Court of Appeals of Ohio, Eleventh District, Ashtabula County
Aug 27, 1999
CASE NO. 96-A-0009 (Ohio Ct. App. Aug. 27, 1999)

Opinion

CASE NO. 96-A-0009.

August 27, 1999.

CHARACTER OF PROCEEDINGS: Criminal Appeal from the Court of Common Pleas, Case No. 95 CR 123.

THOMAS L. SARTINI, ASHTABULA COUNTY PROSECUTOR, LINDA G. SILAKOSKI, ASSISTANT PROSECUTOR, (For Plaintiff-Appellee).

ATTY. MICHAEL A. PARTLOW, (For Defendant-Appellant).

JUDGES

HON. DONALD R. FORD, P.J., HON. JUDITH A. CHRISTLEY, J., HON. WILLIAM M. O'NEILL, J.


OPINION


This matter is before this court upon the application of appellant, Keith A. Jones, to reopen his direct appeal in the case of State v. Jones (Nov. 29, 1996), Lake App. No. 96-A-0009, unreported, pursuant to App.R. 26(B), which was granted.

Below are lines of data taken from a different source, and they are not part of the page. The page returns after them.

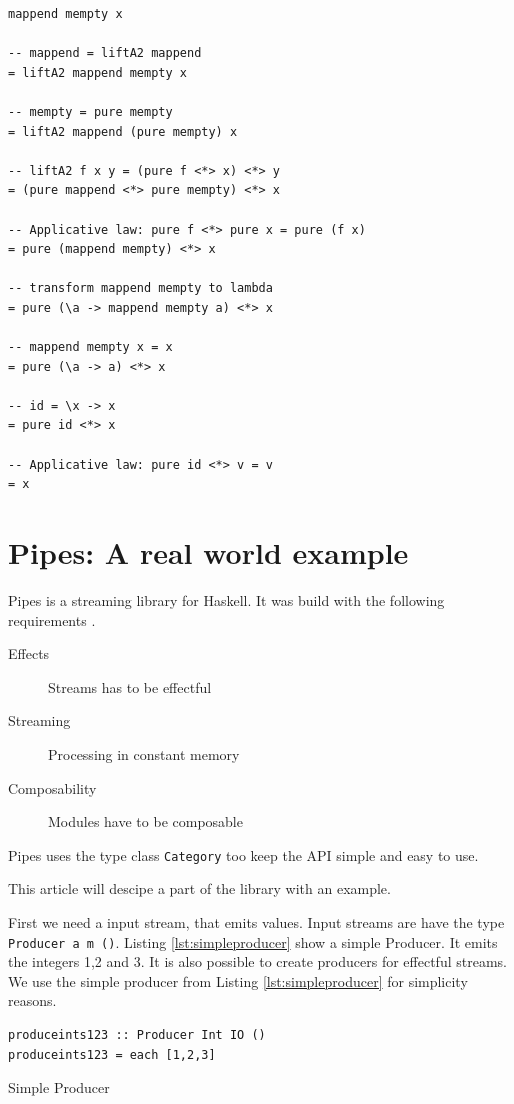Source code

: \documentclass[twoside, a4paper]{article}
\begin{document}
\begin{verbatim}
mappend mempty x

-- mappend = liftA2 mappend  
= liftA2 mappend mempty x

-- mempty = pure mempty   
= liftA2 mappend (pure mempty) x

-- liftA2 f x y = (pure f <*> x) <*> y
= (pure mappend <*> pure mempty) <*> x

-- Applicative law: pure f <*> pure x = pure (f x)
= pure (mappend mempty) <*> x

-- transform mappend mempty to lambda
= pure (\a -> mappend mempty a) <*> x

-- mappend mempty x = x
= pure (\a -> a) <*> x

-- id = \x -> x
= pure id <*> x

-- Applicative law: pure id <*> v = v
= x
\end{verbatim}

\section{Pipes: A real world example}
\label{sec:pipes}

Pipes is a streaming library for Haskell. It was build with the following requirements \cite{gonzales13}.
\begin{description}
\item[Effects] Streams has to be effectful
\item[Streaming] Processing in constant memory
\item[Composability] Modules have to be composable
\end{description}

Pipes uses the type class \verb|Category| too keep the API simple and easy to use.

This article will descipe a part of the library with an example.

First we need a input stream, that emits values. Input streams are have the type 
\verb|Producer a m ()|.
Listing \ref{lst:simpleproducer} show a simple Producer. It emits the integers 1,2 and 3. It is also possible to create producers for effectful streams. We use the simple producer from Listing \ref{lst:simpleproducer} for simplicity reasons.

\begin{program}
\begin{verbatim}
produceints123 :: Producer Int IO ()
produceints123 = each [1,2,3]
\end{verbatim}
\caption{Simple Producer}
\label{lst:simpleproducer}
\end{program}
\end{document}
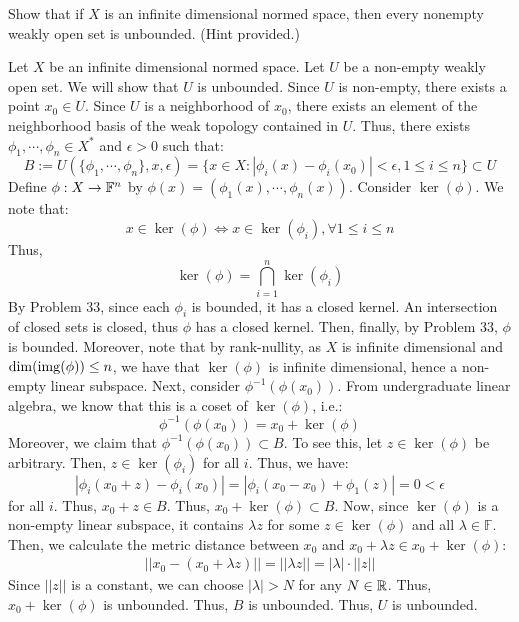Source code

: \documentclass[12pt]{article}
\begin{document}
\begin{problem}{46}
    Show that if $X$ is an infinite dimensional normed space, then every nonempty weakly open set is unbounded. (Hint provided.)
\end{problem}
\begin{solution}
    Let $X$ be an infinite dimensional normed space. Let $U$ be a non-empty weakly open set. We will show that $U$ is unbounded. \bbni
    Since $U$ is non-empty, there exists a point $x_0 \in U$. Since $U$ is a neighborhood of $x_0$, there exists an element of the neighborhood basis of the weak topology contained in $U$. Thus, there exists $\phi_1, \cdots, \phi_n \in X^*$ and $\epsilon > 0$ such that:
    \[ B := U(\{\phi_1, \cdots, \phi_n\}, x, \epsilon) = \{x \in X: |\phi_i(x)-\phi_i(x_0)| < \epsilon, 1 \leq i \leq n\} \subset U \]    
    Define $\phi: X \to \mathbb F^n$ by $\phi(x) = (\phi_1(x), \cdots, \phi_n(x))$. Consider $\ker(\phi)$. We note that: 
    \[  x \in \ker(\phi) \iff x \in \ker(\phi_i), \forall 1 \leq i \leq n\]
    Thus, 
    \[ \ker(\phi) = \bigcap_{i=1}^n \ker(\phi_i)\]
    By Problem 33, since each $\phi_i$ is bounded, it has a closed kernel. An intersection of closed sets is closed, thus $\phi$ has a closed kernel. Then, finally, by Problem 33, $\phi$ is bounded. \bbni
    Moreover, note that by rank-nullity, as $X$ is infinite dimensional and $\dim(\operatorname{img}(\phi)) \leq n$, we have that $\ker(\phi)$ is infinite dimensional, hence a non-empty linear subspace. \bbni
    Next, consider $\phi^{-1}(\phi(x_0))$. From undergraduate linear algebra, we know that this is a coset of $\ker(\phi)$, i.e.:
    \[ \phi^{-1}(\phi(x_0)) = x_0 + \ker(\phi)\]
    Moreover, we claim that $\phi^{-1}(\phi(x_0)) \subset B$. To see this, let $z \in \ker(\phi)$ be arbitrary. Then, $z \in \ker(\phi_i)$ for all $i$. Thus, we have: 
    \[ |\phi_i(x_0+z)-\phi_i(x_0)| = |\phi_i(x_0-x_0)+\phi_1(z)| = 0 < \epsilon \]
    for all $i$. Thus, $x_0 + z \in B$. Thus, $x_0 + \ker(\phi) \subset B$. \bbni
    Now, since $\ker(\phi)$ is a non-empty linear subspace, it contains $\lambda z$ for some $z \in \ker(\phi)$ and all $\lambda \in \mathbb F$. Then, we calculate the metric distance between $x_0$ and $x_0 + \lambda z \in x_0+\ker(\phi)$:
    \begin{align*}
        ||x_0 - (x_0 + \lambda z)|| = ||\lambda z|| = |\lambda| \cdot ||z||
    \end{align*}
    Since $||z||$ is a constant, we can choose $|\lambda| > N$ for any $N \in \mathbb R$. Thus, $x_0 + \ker(\phi)$ is unbounded. Thus, $B$ is unbounded. Thus, $U$ is unbounded. \bbni
\end{solution}
\newpage
\end{document}
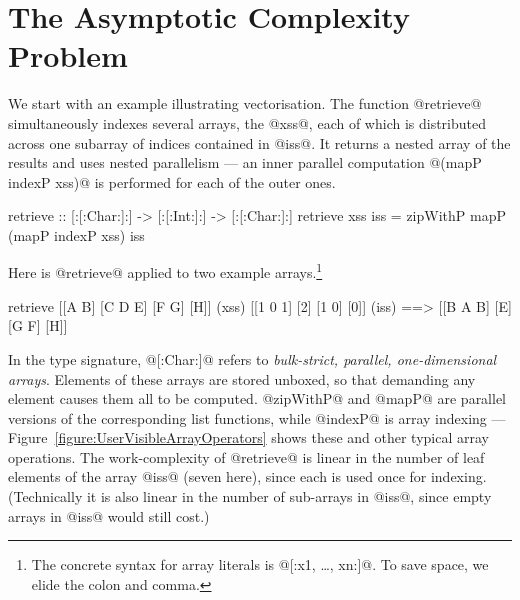 \clearpage{}
\section{The Asymptotic Complexity Problem}
\label{section:goal}
\label{section:problem}

We start with an example illustrating vectorisation.  The function @retrieve@ simultaneously indexes several arrays, the @xss@, each of which is distributed across one subarray of indices contained in @iss@. It returns a nested array of the results and uses nested parallelism --- an inner parallel computation @(mapP indexP xss)@ is performed for each of the outer ones.
\par
\begin{small}
\begin{code}
 retrieve :: [:[:Char:]:] -> [:[:Int:]:] -> [:[:Char:]:]
 retrieve xss iss
   = zipWithP mapP (mapP indexP xss) iss
\end{code}
\end{small}
\par
\noindent
Here is @retrieve@ applied to two example arrays.\footnote{The concrete syntax for array literals is @[:x1, \ldots, xn:]@. To save space, we elide the colon and comma.}
\par
\begin{small}
\begin{code}
 retrieve [[A B]   [C D E] [F G] [H]]       (xss)
          [[1 0 1] [2]     [1 0] [0]]       (iss)
     ==>  [[B A B] [E]     [G F] [H]]
\end{code}
\end{small}
%
In the type signature, @[:Char:]@ refers to \emph{bulk-strict, parallel, one-dimensional arrays}.  Elements of these arrays are stored unboxed, so that demanding any element causes them all to be computed.  @zipWithP@ and @mapP@ are parallel versions of the corresponding list functions, while @indexP@ is array indexing --- Figure~\ref{figure:UserVisibleArrayOperators} shows these and other typical array operations. The work-complexity of @retrieve@ is linear in the number of leaf elements of the array @iss@ (seven here), since each is used once for indexing.  (Technically it is also linear in the number of sub-arrays in @iss@, since empty arrays in @iss@ would still cost.)

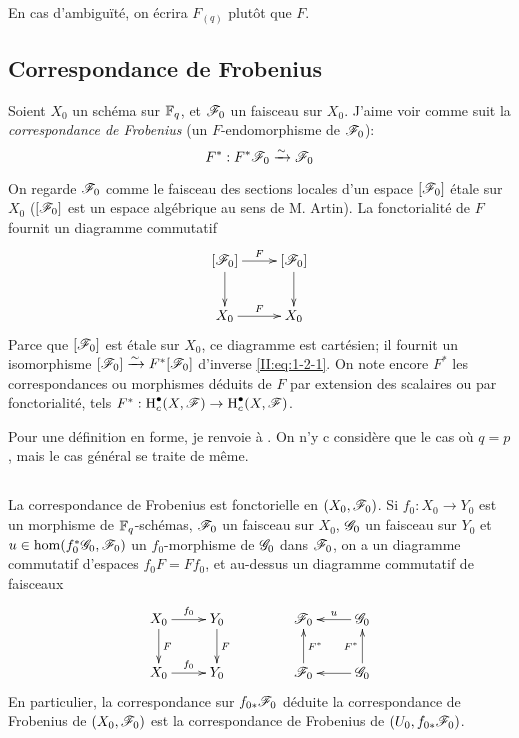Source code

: En cas d'ambiguïté, on écrira $F_{(q)}$ plutôt que $F$. 










\subsection{Correspondance de Frobenius}\label{II:1-2}

Soient $X_0$ un schéma sur $\mathbb{F}_q$, et $\mathscr{F}_0$ un faisceau sur $X_0$. J'aime 
voir comme suit la \emph{correspondance de Frobenius} (un $F$-endomorphisme de 
$\mathscr{F}_0$): 
\begin{equation}\label{II:eq:1-2-1}
  F^* : F^*\mathscr{F}_0 \xrightarrow\sim \mathscr{F}_0
\end{equation}

On regarde $\mathscr{F}_0$ comme le faisceau des sections locales d'un espace 
$[\mathscr{F}_0]$ étale sur $X_0$ ($[\mathscr{F}_0]$ est un espace algébrique au sens de M. 
Artin). La fonctorialité de $F$ fournit un diagramme commutatif 
\[\xymatrix{
  [\cF_0] \ar[r]^-F \ar[d]
    & [\cF_0] \ar[d] \\
  X_0 \ar[r]^F 
    & X_0
}\]
Parce que $[\mathscr{F}_0]$ est étale sur $X_0$, ce diagramme est cartésien; il fournit 
un isomorphisme $[\mathscr{F}_0]\xrightarrow\sim F^*[\mathscr{F}_0]$ d'inverse \eqref{II:eq:1-2-1}. On note 
encore $F^*$ les correspondances ou morphismes déduits de $F$ par extension 
des scalaires ou par fonctorialité, tels 
$F^*:\operatorname{H}_c^\bullet(X,\mathscr{F})\to \operatorname{H}_c^\bullet(X,\mathscr{F})$. 

Pour une définition en forme, je renvoie à \cite[XI.1,2]{SGA5}. On n'y c
considère que le cas où $q=p$, mais le cas général se traite de même. 





\subsection{}\label{II:1-3}

La correspondance de Frobenius est fonctorielle en $(X_0,\mathscr{F}_0)$. Si 
$f_0:X_0\to Y_0$ est un morphisme de $\mathbb{F}_q$-schémas, $\mathscr{F}_0$ un faisceau sur 
$X_0$, $\mathscr{G}_0$ un faisceau sur $Y_0$ et $u\in\hom(f_0^*\mathscr{G}_0,\mathscr{F}_0)$ un 
$f_0$-morphisme de $\mathscr{G}_0$ dans $\mathscr{F}_0$, on a un diagramme commutatif d'espaces 
$f_0 F = F f_0$, et au-dessus un diagramme commutatif de faisceaux 
\[\xymatrix{
  X_0 \ar[r]^-{f_0} \ar[d]^-F
    & Y_0 \ar[d]^-F \\
  X_0 \ar[r]^-{f_0} 
    & Y_0
}\qquad\qquad
\xymatrix{
  \cF_0 
    & \ar[l]_-u \cG_0 \\
  \cF_0 \ar[u]_-{F^*} 
    & \ar[l] \cG_0 \ar[u]^-{F^*}
}\]
En particulier, la correspondance sur $f_{0*}\mathscr{F}_0$ déduite la correspondance 
de Frobenius de $(X_0,\mathscr{F}_0)$ est la correspondance de Frobenius de 
$(U_0,f_{0*}\mathscr{F}_0)$.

The pertinent background to the instant matter began on May 7, 1995, when appellant, along with two other individuals, was involved in a gang-related confrontation in Ashtabula. Later that evening, those three persons picked up Jennifer Dyer ("Dyer"), who then drove them around town. Once their vehicle reached Bell Court in Ashtabula, appellant admitted that he discharged a. 12 gauge shotgun into a residence on that street. The appellee presented evidence that the shotgun then jammed and appellant handed it to a passenger in the back seat behind Dyer. During the transfer, the shotgun unexpectedly discharged killing Dyer.

Appellant was indicted on one count of involuntary manslaughter with a firearm specification, in violation of R.C. 2903.04(B), and improper discharge of a firearm, in violation of R.C. 2923.161(A). Appellant pleaded not guilty to both counts. From January 10 to 12, 1996, a jury trial was held. The jury returned guilty verdicts on both counts and appellant was sentenced on January 17, 1996.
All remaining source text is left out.